Abundando en lo dicho: «Una novela puede nacer en tu cabeza en forma de imagen evocadora, fragmento de conversación, pasaje musical, cierto incidente en la vida de alguien sobre el que has leído, una ira imperiosa, pero, sea como sea, en forma de algo que propone un mundo con significado. Y por tanto el acto de escribir tiene carácter de exploración. Escribes para averiguar qué escribes», dejó dicho Doctorow en el prefacio de «Todo el tiempo del mundo». Si abriéramos las puertas de la narrativa de este autor criado en el Bronx e hijo de emigrantes judíos rusos, las toneladas de ideas y páginas noveladas guardarían ese anhelo por insuflar de significado el mundo propio de la fabulación que entronca con la historia y la sociedad palpables. Reacio a las etiquetas, para Doctorow esa era precisamente la misión del escritor: acoger todo lo circundante sin fronteras ni límites. Pudo así enfrentarse a escritos de variada temática e intenciones artísticas: desde “Cómo todo acabó y volvió a empezar”, sobre un pueblo del lejano Oeste a donde llega un sociópata con el fin de robar, asesinar y violar por doquier, a “Ragtime”, que recrea el tiempo previo a la Gran Guerra, tan importante frente a los cambios de orden político, sociológico o literario que el siglo iba a vivir.

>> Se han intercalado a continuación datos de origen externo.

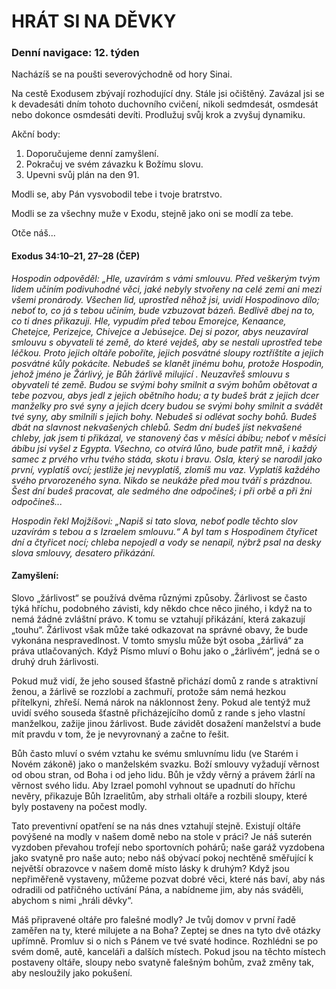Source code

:# HRÁT SI NA DĚVKY

### Denní navigace: 12. týden

Nacházíš se na poušti severovýchodně od hory Sinai.

Na cestě Exodusem zbývají rozhodující dny. Stále jsi očištěný. Zavázal jsi se k devadesáti dním tohoto duchovního cvičení, nikoli sedmdesát, osmdesát nebo dokonce osmdesáti devíti. Prodlužuj svůj krok a zvyšuj dynamiku.

Akční body:
1. Doporučujeme denní zamyšlení.
2. Pokračuj ve svém závazku k Božímu slovu.
3. Upevni svůj plán na den 91.

Modli se, aby Pán vysvobodil tebe i tvoje bratrstvo.

Modli se za všechny muže v Exodu, stejně jako oni se modlí za tebe.

Otče náš...

#### Exodus 34:10–21, 27–28 (ČEP)
*Hospodin odpověděl: „Hle, uzavírám s vámi smlouvu. Před veškerým tvým lidem učiním podivuhodné věci, jaké nebyly stvořeny na celé zemi ani mezi všemi pronárody. Všechen lid, uprostřed něhož jsi, uvidí Hospodinovo dílo; neboť to, co já s tebou učiním, bude vzbuzovat bázeň. Bedlivě dbej na to, co ti dnes přikazuji. Hle, vypudím před tebou Emorejce, Kenaance, Chetejce, Perizejce, Chivejce a Jebúsejce. Dej si pozor, abys neuzavíral smlouvu s obyvateli té země, do které vejdeš, aby se nestali uprostřed tebe léčkou. Proto jejich oltáře poboříte, jejich posvátné sloupy roztříštíte a jejich posvátné kůly pokácíte. Nebudeš se klanět jinému bohu, protože Hospodin, jehož jméno je Žárlivý, je Bůh žárlivě milující . Neuzavřeš smlouvu s obyvateli té země. Budou se svými bohy smilnit a svým bohům obětovat a tebe pozvou, abys jedl z jejich obětního hodu; a ty budeš brát z jejich dcer manželky pro své syny a jejich dcery budou se svými bohy smilnit a svádět tvé syny, aby smilnili s jejich bohy. Nebudeš si odlévat sochy bohů. Budeš dbát na slavnost nekvašených chlebů. Sedm dní budeš jíst nekvašené chleby, jak jsem ti přikázal, ve stanovený čas v měsíci ábíbu; neboť v měsíci ábíbu jsi vyšel z Egypta. Všechno, co otvírá lůno, bude patřit mně, i každý samec z prvého vrhu tvého stáda, skotu i bravu. Osla, který se narodil jako první, vyplatíš ovcí; jestliže jej nevyplatíš, zlomíš mu vaz. Vyplatíš každého svého prvorozeného syna. Nikdo se neukáže před mou tváří s prázdnou. Šest dní budeš pracovat, ale sedmého dne odpočineš; i při orbě a při žni odpočineš...*

*Hospodin řekl Mojžíšovi: „Napiš si tato slova, neboť podle těchto slov uzavírám s tebou a s Izraelem smlouvu.“ A byl tam s Hospodinem čtyřicet dní a čtyřicet nocí; chleba nepojedl a vody se nenapil, nýbrž psal na desky slova smlouvy, desatero přikázání.*

#### Zamyšlení:
Slovo „žárlivost“ se používá dvěma různými způsoby. Žárlivost se často týká hříchu, podobného závisti, kdy někdo chce něco jiného, ​​i když na to nemá žádné zvláštní právo. K tomu se vztahují přikázání, která zakazují „touhu“. Žárlivost však může také odkazovat na správné obavy, že bude vykonána nespravedlnost. V tomto smyslu může být osoba „žárlivá“ za práva utlačovaných. Když Písmo mluví o Bohu jako o „žárlivém“, jedná se o druhý druh žárlivosti.  

Pokud muž vidí, že jeho soused šťastně přichází domů z rande s atraktivní ženou, a žárlivě se rozzlobí a zachmuří, protože sám nemá hezkou přítelkyni, zhřeší. Nemá nárok na náklonnost ženy. Pokud ale tentýž muž uvidí svého souseda šťastně přicházejícího domů z rande s jeho vlastní manželkou, zažije jinou žárlivost. Bude závidět dosažení manželství a bude mít pravdu v tom, že je nevyrovnaný a začne to řešit.

Bůh často mluví o svém vztahu ke svému smluvnímu lidu (ve Starém i Novém zákoně) jako o manželském svazku. Boží smlouvy vyžadují věrnost od obou stran, od Boha i od jeho lidu. Bůh je vždy věrný a právem žárlí na věrnost svého lidu. Aby Izrael pomohl vyhnout se upadnutí do hříchu nevěry, přikazuje Bůh Izraelitům, aby strhali oltáře a rozbili sloupy, které byly postaveny na počest modly.

Tato preventivní opatření se na nás dnes vztahují stejně. Existují oltáře povýšené na modly v našem domě nebo na stole v práci? Je náš suterén vyzdoben převahou trofejí nebo sportovních pohárů; naše garáž vyzdobena jako svatyně pro naše auto; nebo náš obývací pokoj nechtěně směřující k největší obrazovce v našem domě místo lásky k druhým? Když jsou nepřiměřeně vystaveny, můžeme pozvat dobré věci, které nás baví, aby nás odradili od patřičného uctívání Pána, a nabídneme jim, aby nás sváděli, abychom s nimi „hráli děvky“.

Máš připravené oltáře pro falešné modly? Je tvůj domov v první řadě zaměřen na ty, které milujete a na Boha? Zeptej se dnes na tyto dvě otázky upřímně. Promluv si o nich s Pánem ve tvé svaté hodince. Rozhlédni se po svém domě, autě, kanceláři a dalších místech. Pokud jsou na těchto místech postaveny oltáře, sloupy nebo svatyně falešným bohům, zvaž změny tak, aby nesloužily jako pokušení.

Doctorow se graduaría en 1952, trabajaría en la Universidad de Columbia y sería llamado a filas como parte del Ejército estadounidense en Alemania. A su vuelta, el destino le depararía diversos empleos en el mundo editorial y un éxito como novelista gradual y ascendente. En los años sesenta y comienzos de los setenta, escribe obras como “El hombre malo de Bodie”, la mencionada “Cómo todo acabó…” y “El cerebro de Daniel”, que se acabarían traduciendo al español hace poco tiempo. Pero es “Ragtime” la que, con la obtención del premio National Book Critics Circle –le acompañará una adaptación al cine por parte de Milos Forman, en 1981–, le catapulta a un puesto de honor de las letras norteamericanas del que no se bajará. Esa distinción desde el mundo de la crítica volvería a recibirla por “Billy Bathgate” (1989), llevada a la gran pantalla por Robert Benton (con Nicole Kidman, Dustin Hoffman y Bruce Willis) y que recrea los sindicatos del crimen de las décadas de 1920 y 1930, y también por “La gran marcha” (2005), sobre cómo en 1864 el general que había destrozado Atlanta en plena Guerra de Secesión, el unionista Sherman, emprende su marcha hacia el mar junto con sesenta mil soldados y miles de esclavos liberados.
El seguidor de este “maestro de la ficción histórica”, como se le ha llamado, a veces experimental, a veces humorístico, siempre incisivo en sus tramas y disquisiciones ensayísticas –ahí están sus recopilaciones en nuestra lengua “Poetas y presidentes” (1996) y “Creadores: ensayos seleccionados, 1993-2000” (2007), tendría al alcance su último libro el año pasado, “El cerebro de Andrew”. Una novela en la que el protagonista se dirige, para contarnos sus desvelos amorosos o sus momentos más dramáticos, a un interlocutor indefinido que acaba siendo cualquiera de nosotros; no en vano, con su prosa envolvente nos obligará a cuestionar un nutrido abanico de prejuicios, consiguiendo con ello, como dijo otro grande de las letras estadounidenses, Don DeLillo, desarrollar un tema que lleva su copyright y que se sitúa en ese fluir de la realidad mayor a la realidad de la gente de a pie, que al fin y al cabo levanta todo un país: “El alcance del concepto de lo posible en Estados Unidos, en que cabe que vidas ordinarias adopten la cadencia que marca historia''.